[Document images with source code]

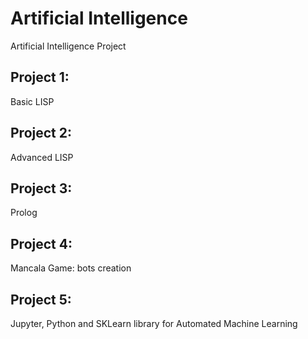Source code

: # Artificial Intelligence
Artificial Intelligence Project
## Project 1:
Basic LISP
## Project 2:
Advanced LISP
## Project 3:
Prolog
## Project 4:
Mancala Game: bots creation
## Project 5:
Jupyter, Python and SKLearn library for Automated Machine Learning

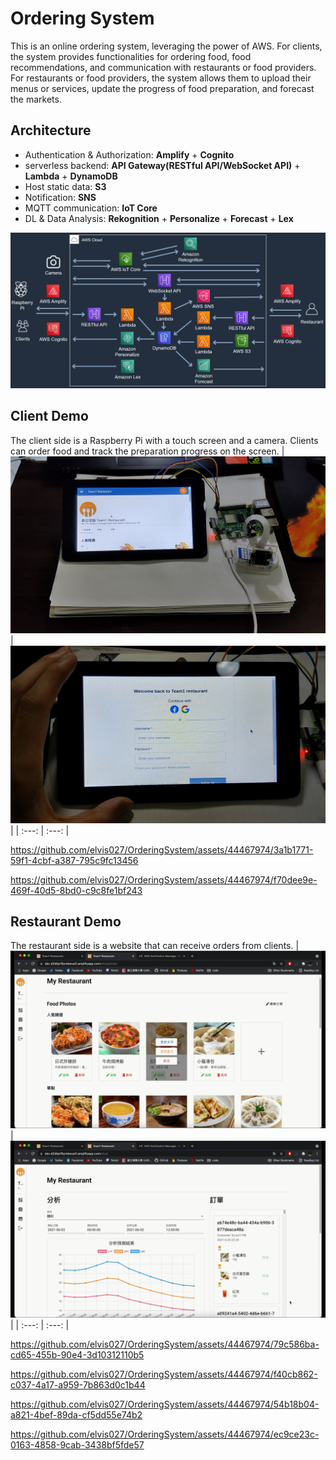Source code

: # Ordering System
This is an online ordering system, leveraging the power of AWS.
For clients, the system provides functionalities for ordering food, food recommendations, and communication with restaurants or food providers.
For restaurants or food providers, the system allows them to upload their menus or services, update the progress of food preparation, and forecast the markets.

## Architecture
- Authentication & Authorization: **Amplify** + **Cognito**
- serverless backend: **API Gateway(RESTful API/WebSocket API)** + **Lambda** + **DynamoDB**
- Host static data: **S3**
- Notification: **SNS**
- MQTT communication: **IoT Core**
- DL & Data Analysis: **Rekognition** + **Personalize** + **Forecast** + **Lex**

![](architecture.PNG)

## Client Demo
The client side is a Raspberry Pi with a touch screen and a camera. Clients can order food and track the preparation progress on the screen.
| ![](demo/raspi.png) | ![](demo/raspi_login.png) |
| :---: | :---: |

https://github.com/elvis027/OrderingSystem/assets/44467974/3a1b1771-59f1-4cbf-a387-795c9fc13456

https://github.com/elvis027/OrderingSystem/assets/44467974/f70dee9e-469f-40d5-8bd0-c9c8fe1bf243

## Restaurant Demo
The restaurant side is a website that can receive orders from clients.
| ![](demo/web_restaurant_menu.png) | ![](demo/web_restaurant_side.png) |
| :---: | :---: |

https://github.com/elvis027/OrderingSystem/assets/44467974/79c586ba-cd65-455b-90e4-3d10312110b5

https://github.com/elvis027/OrderingSystem/assets/44467974/f40cb862-c037-4a17-a959-7b863d0c1b44

https://github.com/elvis027/OrderingSystem/assets/44467974/54b18b04-a821-4bef-89da-cf5dd55e74b2

https://github.com/elvis027/OrderingSystem/assets/44467974/ec9ce23c-0163-4858-9cab-3438bf5fde57
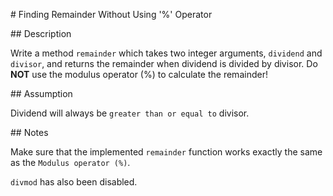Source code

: # Finding Remainder Without Using '%' Operator

## Description

Write a method `remainder` which takes two integer arguments, `dividend` and `divisor`, and returns the remainder when dividend is divided by divisor. Do **NOT** use the modulus operator (%) to calculate the remainder!

## Assumption

Dividend will always be `greater than or equal to` divisor.

## Notes

Make sure that the implemented `remainder` function works exactly the same as the `Modulus operator (%)`.

`divmod` has also been disabled.
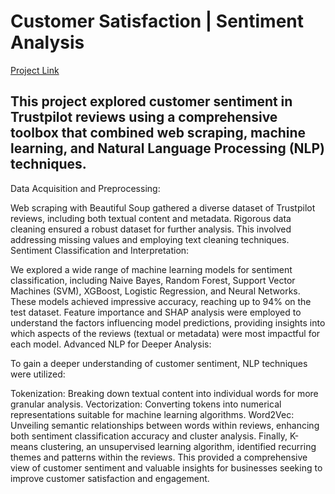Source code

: 

# Customer Satisfaction | Sentiment Analysis
[Project Link](https://customer-satisfaction.streamlit.app/)
## This project explored customer sentiment in Trustpilot reviews using a comprehensive toolbox that combined web scraping, machine learning, and Natural Language Processing (NLP) techniques.

Data Acquisition and Preprocessing:

Web scraping with Beautiful Soup gathered a diverse dataset of Trustpilot reviews, including both textual content and metadata.
Rigorous data cleaning ensured a robust dataset for further analysis. This involved addressing missing values and employing text cleaning techniques.
Sentiment Classification and Interpretation:

We explored a wide range of machine learning models for sentiment classification, including Naive Bayes, Random Forest, Support Vector Machines (SVM), XGBoost, Logistic Regression, and Neural Networks. These models achieved impressive accuracy, reaching up to 94% on the test dataset.
Feature importance and SHAP analysis were employed to understand the factors influencing model predictions, providing insights into which aspects of the reviews (textual or metadata) were most impactful for each model.
Advanced NLP for Deeper Analysis:

To gain a deeper understanding of customer sentiment, NLP techniques were utilized:

Tokenization: Breaking down textual content into individual words for more granular analysis.
Vectorization: Converting tokens into numerical representations suitable for machine learning algorithms.
Word2Vec: Unveiling semantic relationships between words within reviews, enhancing both sentiment classification accuracy and cluster analysis.
Finally, K-means clustering, an unsupervised learning algorithm, identified recurring themes and patterns within the reviews. This provided a comprehensive view of customer sentiment and valuable insights for businesses seeking to improve customer satisfaction and engagement.

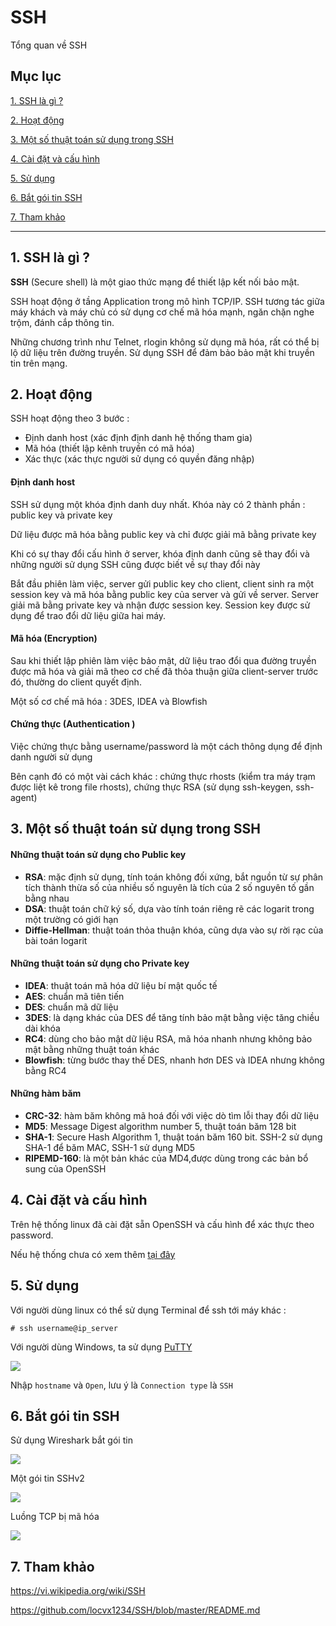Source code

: # SSH
Tổng quan về SSH

## Mục lục 

[1. SSH là gì ?](#what)

[2. Hoạt động](#active)

[3. Một số thuật toán sử dụng trong SSH](#algorithm)

[4. Cài đặt và cấu hình](#install)

[5. Sử dụng](#use)

[6. Bắt gói tin SSH](#wireshark)

[7. Tham khảo](#reference)

____
<a name="what"></a>
## 1. SSH là gì ?

**SSH** (Secure shell) là một giao thức mạng để thiết lập kết nối bảo mật. 

SSH hoạt động ở tầng Application trong mô hình TCP/IP. SSH tương tác giữa máy khách và máy chủ có sử dụng cơ chế mã hóa mạnh, ngăn chặn nghe trộm, đánh cắp thông tin.

Những chương trình như Telnet, rlogin không sử dụng mã hóa, rất có thể bị lộ dữ liệu trên đường truyền. Sử dụng SSH để đảm bảo bảo mật khi truyền tin trên mạng.

<a name="active"></a>
## 2. Hoạt động 
SSH hoạt động theo 3 bước :

- Định danh host (xác định định danh hệ thống tham gia)
- Mã hóa (thiết lập kênh truyền có mã hóa)
- Xác thực (xác thực người sử dụng có quyền đăng nhập)

#### Định danh host 

SSH sử dụng một khóa định danh duy nhất. Khóa này có 2 thành phần : public key và private key

Dữ liệu được mã hóa bằng public key và chỉ được giải mã bằng private key 

Khi có sự thay đổi cấu hình ở server, khóa định danh cũng sẽ thay đổi và những người sử dụng SSH cũng được biết về sự thay đổi này

Bắt đầu phiên làm việc, server gửi public key cho client, client sinh ra một session key và mã hóa bằng public key của server và gửi về server. Server giải mã bằng private key và nhận được session key. Session key được sử dụng để trao đổi dữ liệu giữa hai máy. 

#### Mã hóa (Encryption)

Sau khi thiết lập phiên làm việc bảo mật, dữ liệu trao đổi qua đường truyền được mã hóa và giải mã theo cơ chế đã thỏa thuận giữa client-server trước đó, thường do client quyết định.

Một số cơ chế mã hóa : 3DES, IDEA và Blowfish 

#### Chứng thực (Authentication ) 
Việc chứng thực bằng username/password là một cách thông dụng để định danh người sử dụng 

Bên cạnh đó có một vài cách khác : chứng thực rhosts (kiểm tra máy trạm được liệt kê trong file rhosts), chứng thực RSA (sử dụng ssh-keygen, ssh-agent)

<a name="algorithm"></a>
## 3. Một số thuật toán sử dụng trong SSH 
#### Những thuật toán sử dụng cho Public key

- **RSA**: mặc định sử dụng, tính toán không đối xứng, bắt nguồn từ sự phân tích thành thừa số của nhiều số nguyên là tích của 2 số nguyên tố gần bằng nhau
- **DSA**: thuật toán chữ ký số, dựa vào tính toán riêng rẽ các logarit trong một trường có giới hạn
- **Diffie-Hellman**: thuật toán thỏa thuận khóa, cũng dựa vào sự rời rạc của bài toán logarit 

#### Những thuật toán sử dụng cho Private key

- **IDEA**: thuật toán mã hóa dữ liệu bí mật quốc tế 
- **AES**: chuẩn mã tiên tiến 
- **DES**: chuẩn mã dữ liệu
- **3DES**: là dạng khác của DES để tăng tính bảo mật bằng việc tăng chiều dài khóa 
- **RC4**: dùng cho bảo mật dữ liệu RSA, mã hóa nhanh nhưng không bảo mật bằng những thuật toán khác
- **Blowfish**: từng bước thay thế DES, nhanh hơn DES và IDEA nhưng không bằng RC4

#### Những hàm băm 

- **CRC-32**: hàm băm không mã hoá đối với việc dò tìm lỗi thay đổi dữ liệu
- **MD5**: Message Digest algorithm number 5, thuật toán băm 128 bit
- **SHA-1**: Secure Hash Algorithm 1, thuật toán băm 160 bit. SSH-2 sử dụng SHA-1 để băm MAC, SSH-1 sử dụng MD5 
- **RIPEMD-160**: là một bản khác của MD4,được dùng trong các bản bổ sung của OpenSSH

<a name="install"></a>
## 4. Cài đặt và cấu hình 

Trên hệ thống linux đã cài đặt sẵn OpenSSH và cấu hình để xác thực theo password.

Nếu hệ thống chưa có xem thêm [tại đây](https://github.com/locvx1234/SSH/blob/master/ssh_config.md) 

<a name="use"></a>
## 5. Sử dụng 

Với người dùng linux có thể sử dụng Terminal để ssh tới máy khác :

	# ssh username@ip_server

Với người dùng Windows, ta sử dụng [PuTTY](http://www.putty.org/)

<img src="https://camo.githubusercontent.com/7dfe6f4eaa88f4698ae62b8fec6aae301447eeceda7710a807772252e8a71d1d/687474703a2f2f692e696d6775722e636f6d2f51664c5477794c2e706e67">

Nhập `hostname` và `Open`, lưu ý là `Connection type` là `SSH`

<a name="wireshark"></a>
## 6. Bắt gói tin SSH

Sử dụng Wireshark bắt gói tin

<img src="https://camo.githubusercontent.com/77d8f995fe0586920967e47e1bd523377b2b009cf0b6a520a600d69ff446e8fa/687474703a2f2f692e696d6775722e636f6d2f324962684c37782e706e67">

Một gói tin SSHv2 

<img src="https://camo.githubusercontent.com/8fb012479ccfb62f79490173b4f9a6cb5c9ad38a7472f7c4bc768c858564571b/687474703a2f2f692e696d6775722e636f6d2f4e614a4e4a576e2e706e67">

Luồng TCP bị mã hóa

<img src="https://camo.githubusercontent.com/b3683f09e75c43b569e2af33e2c7c525878ee470425d034bbc99700e87b9af3c/687474703a2f2f692e696d6775722e636f6d2f5935713673676a2e706e67">

<a name="reference"></a>
## 7. Tham khảo

https://vi.wikipedia.org/wiki/SSH

https://github.com/locvx1234/SSH/blob/master/README.md

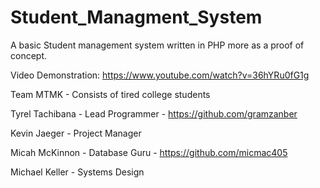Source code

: # Student_Managment_System
A basic Student management system written in PHP more as a proof of concept.

Video Demonstration: https://www.youtube.com/watch?v=36hYRu0fG1g

Team MTMK - Consists of tired college students

Tyrel Tachibana - Lead Programmer - https://github.com/gramzanber

Kevin Jaeger - Project Manager 

Micah McKinnon - Database Guru - https://github.com/micmac405

Michael Keller - Systems Design 
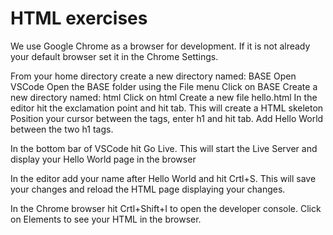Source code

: # HTML exercises

We use Google Chrome as a browser for development. If it is not already your default browser set it in the Chrome Settings.

From your home directory create a new directory named: BASE
Open VSCode
Open the BASE folder using the File menu
Click on BASE
Create a new directory named: html
Click on html
Create a new file hello.html
In the editor hit the exclamation point and hit tab. This will create a HTML skeleton
Position your cursor between the <body> tags, enter h1 and hit tab. Add Hello World between the two h1 tags.


In the bottom bar of VSCode hit Go Live. This will start the Live Server and display your Hello World page in the browser

In the editor add your name after Hello World and hit Crtl+S. This will save your changes and reload the HTML page displaying your changes.

In the Chrome browser hit Crtl+Shift+I to open the developer console. Click on Elements to see your HTML in the browser.



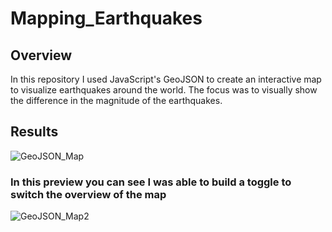 # Mapping_Earthquakes

## Overview
In this repository I used JavaScript's GeoJSON to create an interactive map to visualize earthquakes around the world. The focus was to visually show the difference in the magnitude of the earthquakes.

## Results
![GeoJSON_Map](https://user-images.githubusercontent.com/83085800/145695023-95aff1f4-72db-4055-b36a-7cdc8818e35f.png)

### In this preview you can see I was able to build a toggle to switch the overview of the map

![GeoJSON_Map2](https://user-images.githubusercontent.com/83085800/145695030-8547fc42-3691-41d5-bec4-7d403cf07a67.png)

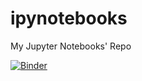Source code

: # ipynotebooks
My Jupyter Notebooks' Repo

[![Binder](https://mybinder.org/badge_logo.svg)](https://mybinder.org/v2/gh/Marhc/ipynotebooks/HEAD)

* [Work to complete] Out of the preceding entries, pull each line that contains the word "thực".

* [Answer for the task]
- Xác thực (xác thực người sử dụng có quyền đăng nhập)
#### Chứng thực (Authentication ) 
Việc chứng thực bằng username/password là một cách thông dụng để định danh người sử dụng 
Bên cạnh đó có một vài cách khác : chứng thực rhosts (kiểm tra máy trạm được liệt kê trong file rhosts), chứng thực RSA (sử dụng ssh-keygen, ssh-agent)
Trên hệ thống linux đã cài đặt sẵn OpenSSH và cấu hình để xác thực theo password.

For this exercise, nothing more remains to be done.